Kohut discussed with his co-conspirators several times how they would conceal their bribery and money laundering from Gunvor’s compliance personnel, which had begun an internal investigation in late 2019, the U.S. government said. Prosecutors didn’t disclose who recorded some of the phone calls and in-person meetings.

“During those conversations, KOHUT stated, in substance, that certain executives at Trading Company were aware of the bribery schemes,” said FBI Special Agent James Kelley, the author of initial criminal complaint against Kohut in August.

Gunvor, one of the world’s largest independent oil traders, said it is cooperating with the U.S. Justice Department probe and that the company has “terminated its relationship” with business-development agents involved in the case. Geneva-based Gunvor isn’t named in the Kohut criminal court documents, where prosecutors refer to it as “Trading Company.”

Read More: New Gunvor Bribery ‘Skeleton’ Haunts Oil Trader’s Reform Pledge

Kohut’s guilty plea and details of his case represent another reputational setback for Gunvor and its efforts to move past previous corruption scandals. The company paid $95 million to Swiss prosecutors in 2019 to settle a long-running bribery case involving payoffs in the Republic of Congo and Ivory Coast.
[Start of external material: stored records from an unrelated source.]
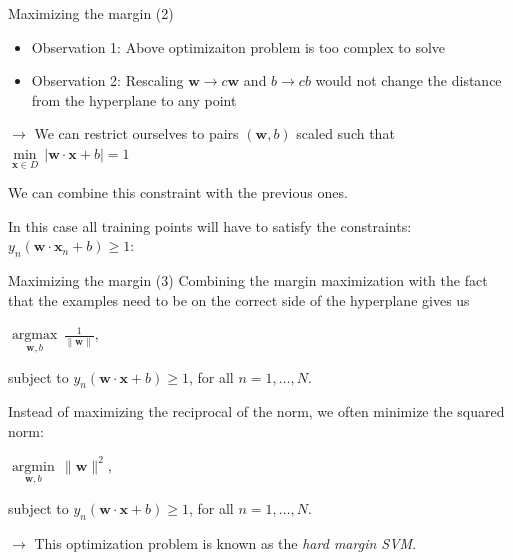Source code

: \documentclass[dvipsnames]{beamer}
\DeclareMathOperator*{\argmax}{argmax}
\DeclareMathOperator*{\argmin}{argmin}
\begin{document}
    \begin{frame}{Maximizing the margin (2)}
			\begin{itemize}
				\item Observation 1: Above optimizaiton problem is too complex to solve \pause
				\item Observation 2: Rescaling $\mathbf{w} \rightarrow c\mathbf{w}$ and $b\rightarrow cb$ would not change the distance from the hyperplane to any point \pause
			\end{itemize}
			$\rightarrow$ We can restrict ourselves to pairs $(\mathbf{w},b)$ scaled such that $\underset{\mathbf{x}\in D}{\min}\, |\mathbf{w} \cdot \mathbf{x} + b| = 1$ \pause
			
			We can combine this constraint with the previous ones. \pause
			
			In this case all training points will have to satisfy the constraints: $y_{n}(\mathbf{w} \cdot \mathbf{x}_n + b) \geq 1$:
    \end{frame}
		
		\begin{frame}{Maximizing the margin (3)}
			Combining the margin maximization with the fact that the examples need to be on the correct side of the hyperplane gives us
			
			$\underset{\mathbf{w},b}{\argmax}\, \frac{1}{\|\mathbf{w}\|}$,
			
			subject to $y_{n}(\mathbf{w} \cdot \mathbf{x} + b)\geq 1$, for all $n = 1, \dots,N$. \pause
			
			Instead of maximizing the reciprocal of the norm, we often minimize the squared norm:
			
			$\underset{\mathbf{w},b}{\argmin}\,\|\mathbf{w}\|^2$,
			
			subject to $y_{n}(\mathbf{w} \cdot \mathbf{x} + b)\geq 1$, for all $n = 1, \dots,N$. \pause
			
			$\rightarrow$ This optimization problem is known as the \emph{hard margin SVM}.
    \end{frame}
		
\end{document}
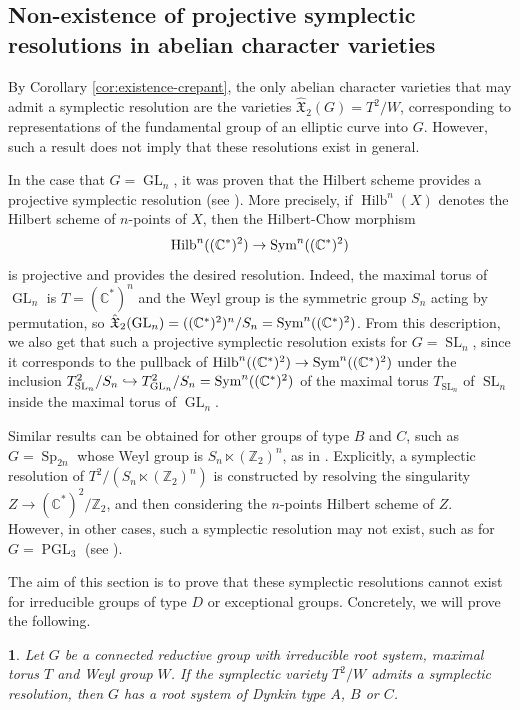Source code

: \documentclass[11pt,english]{amsart}
\numberwithin{equation}{section}
\numberwithin{figure}{section}
\theoremstyle{plain}
\newtheorem{thm}{\protect\theoremname}[section]
\theoremstyle{plain}
\theoremstyle{definition}
\theoremstyle{remark}
\newcommand{\ZZ}{\mathbb{Z}}
\newcommand{\CC}{\mathbb{C}}
\newcommand{\Hilb}{\operatorname{Hilb}}
\newcommand{\GL}{\operatorname{GL}}
\newcommand{\SL}{\operatorname{SL}}
\newcommand{\PGL}{\operatorname{PGL}}
\newcommand{\Sp}{\operatorname{Sp}}
\providecommand{\theoremname}{Theorem}
\begin{document}
\subsection{Non-existence of projective symplectic resolutions in abelian character varieties}

By Corollary \ref{cor:existence-crepant}, the only abelian character varieties that may admit a symplectic resolution are the varieties $\hat{\mathfrak{X}}_{2}(G) = T^2/W$, corresponding to representations of the fundamental group of an elliptic curve into $G$. However, such a result does not imply that these resolutions exist in general.

In the case that $G = \GL_n$, it was proven that the Hilbert scheme provides a projective symplectic resolution (see \cite[Theorem 13]{BFN}). More precisely, if $\Hilb^n(X)$ denotes the Hilbert scheme of $n$-points of $X$, then the Hilbert-Chow morphism
$$
	\Hilb^n((\CC^*)^{2}) \to \textup{Sym}^n((\CC^*)^{2})
$$
is projective and provides the desired resolution. Indeed, the maximal torus of $\GL_n$ is $T = (\CC^*)^n$ and the Weyl group is the symmetric group $S_n$ acting by permutation, so $\hat{\mathfrak{X}}_2(\GL_n) = ((\CC^*)^2)^n / S_n = \textup{Sym}^n((\CC^*)^2)$. From this description, we also get that such a projective symplectic resolution exists for $G=\SL_n$, since it corresponds to the pullback of $\Hilb^n((\CC^*)^{2}) \to \textup{Sym}^n((\CC^*)^{2})$ under the inclusion $T_{\SL_n}^2/S_n \hookrightarrow T_{\GL_n}^2/S_n = \textup{Sym}^n((\CC^*)^{2})$ of the maximal torus $T_{\SL_n}$ of $\SL_n$ inside the maximal torus of $\GL_n$.

Similar results can be obtained for other groups of type $B$ and $C$, such as $G = \Sp_{2n}$ whose Weyl group is $S_n \ltimes (\ZZ_2)^n$, as in \cite{BDL}. Explicitly, a symplectic resolution of $T^2/(S_n \ltimes (\ZZ_2)^n)$ is constructed by resolving the singularity $Z \to (\CC^*)^2/\ZZ_2$, and then considering the $n$-points Hilbert scheme of $Z$. However, in other cases, such a symplectic resolution may not exist, such as for $G = \PGL_3$ (see \cite[Proposition 4.5]{Th}). 

The aim of this section is to prove that these symplectic resolutions cannot exist for irreducible groups of type $D$ or exceptional groups. Concretely, we will prove the following.

\begin{thm}
\label{thm:resolution_ABC}
Let $G$ be a connected reductive group with irreducible root system, maximal torus $T$ and Weyl group $W$. If the symplectic variety $T^2/W$ admits a symplectic resolution, then $G$ has a root system of Dynkin type $A$, $B$ or $C$.
\end{thm}
\end{document}
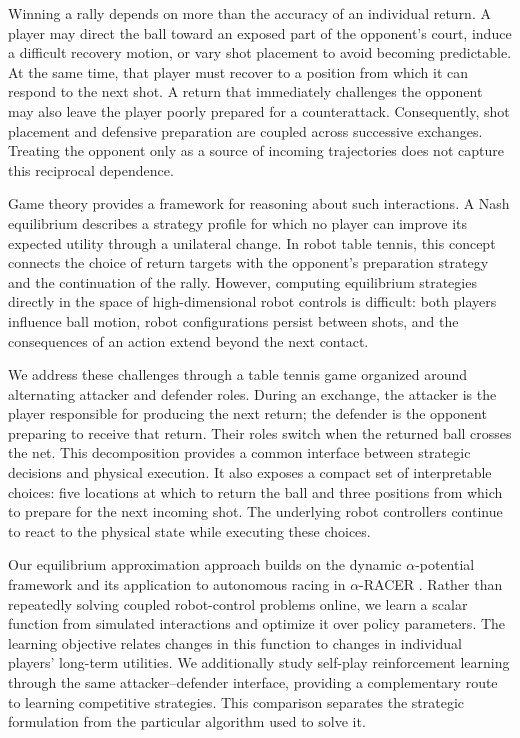 \documentclass[pmlr]{jmlr}
\begin{document}
Winning a rally depends on more than the accuracy of an individual return. A player may direct the ball toward an exposed part of the opponent's court, induce a difficult recovery motion, or vary shot placement to avoid becoming predictable. At the same time, that player must recover to a position from which it can respond to the next shot. A return that immediately challenges the opponent may also leave the player poorly prepared for a counterattack. Consequently, shot placement and defensive preparation are coupled across successive exchanges. Treating the opponent only as a source of incoming trajectories does not capture this reciprocal dependence.

Game theory provides a framework for reasoning about such interactions. A Nash equilibrium describes a strategy profile for which no player can improve its expected utility through a unilateral change. In robot table tennis, this concept connects the choice of return targets with the opponent's preparation strategy and the continuation of the rally. However, computing equilibrium strategies directly in the space of high-dimensional robot controls is difficult: both players influence ball motion, robot configurations persist between shots, and the consequences of an action extend beyond the next contact.

We address these challenges through a table tennis game organized around alternating attacker and defender roles. During an exchange, the attacker is the player responsible for producing the next return; the defender is the opponent preparing to receive that return. Their roles switch when the returned ball crosses the net. This decomposition provides a common interface between strategic decisions and physical execution. It also exposes a compact set of interpretable choices: five locations at which to return the ball and three positions from which to prepare for the next incoming shot. The underlying robot controllers continue to react to the physical state while executing these choices.

Our equilibrium approximation approach builds on the dynamic $\alpha$-potential framework and its application to autonomous racing in $\alpha$-RACER \citep{guo2023markov,guo2024dynamic,kalaria2025racer}. Rather than repeatedly solving coupled robot-control problems online, we learn a scalar function from simulated interactions and optimize it over policy parameters. The learning objective relates changes in this function to changes in individual players' long-term utilities. We additionally study self-play reinforcement learning through the same attacker--defender interface, providing a complementary route to learning competitive strategies. This comparison separates the strategic formulation from the particular algorithm used to solve it.
\end{document}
Other major oil traders including Vitol Group, Glencore Plc and Trafigura Group have faced similar allegations of bribery and corruption.

A federal judge in Brooklyn unsealed documents in the Kohut case late Tuesday that had remained secret since Kohut was first arrested and charged in the U.S. in August.

Among the records released to the public was a description of a meeting Kohut had on Feb. 18, 2020, with two consultants at a Coral Gables, Florida, restaurant to discuss how to handle the Gunvor compliance inquiry.

“Kohut commented, in substance, that when he asked his former supervisor at Trading Company whether the supervisor knew about payments to government officials, his supervisor said ‘I don’t know if I want to know,’” Kelley said in the unsealed documents. “Later in the conversation, Kohut stated that he believed that an executive of Trading Company ‘knew, one hundred percent.’”

‘What’s the Big Deal?’

One consultant said to Kohut: “Don’t tell me that the [Trading Company executive] doesn’t know what it is that we do here in...I mean...who we pay,” the documents show. Kohut replied, “Believe me...when I was there with [Trading Company executives], [the Trading Company executive] said, ‘What’s the big deal?’” according to the complaint.

Prosecutors collected other evidence in the case, including Kohut telephone calls recorded by Gunvor as well as emails and WhatsApp instant messages he exchanged with co-conspirators.

Kohut was first arrested in August in Florida, detained at a federal jail in Brooklyn, and then released on bond in October, prosecutors said.

Kohut’s lawyer, Adam Fels, declined to comment.

Kohut worked for Gunvor as a manager and crude oil trader in Houston and the Bahamas for Gunvor from 2009 until 2019, prosecutors said. He also worked as an agent and independent contractor of a Gunvor affiliate, according to government filings.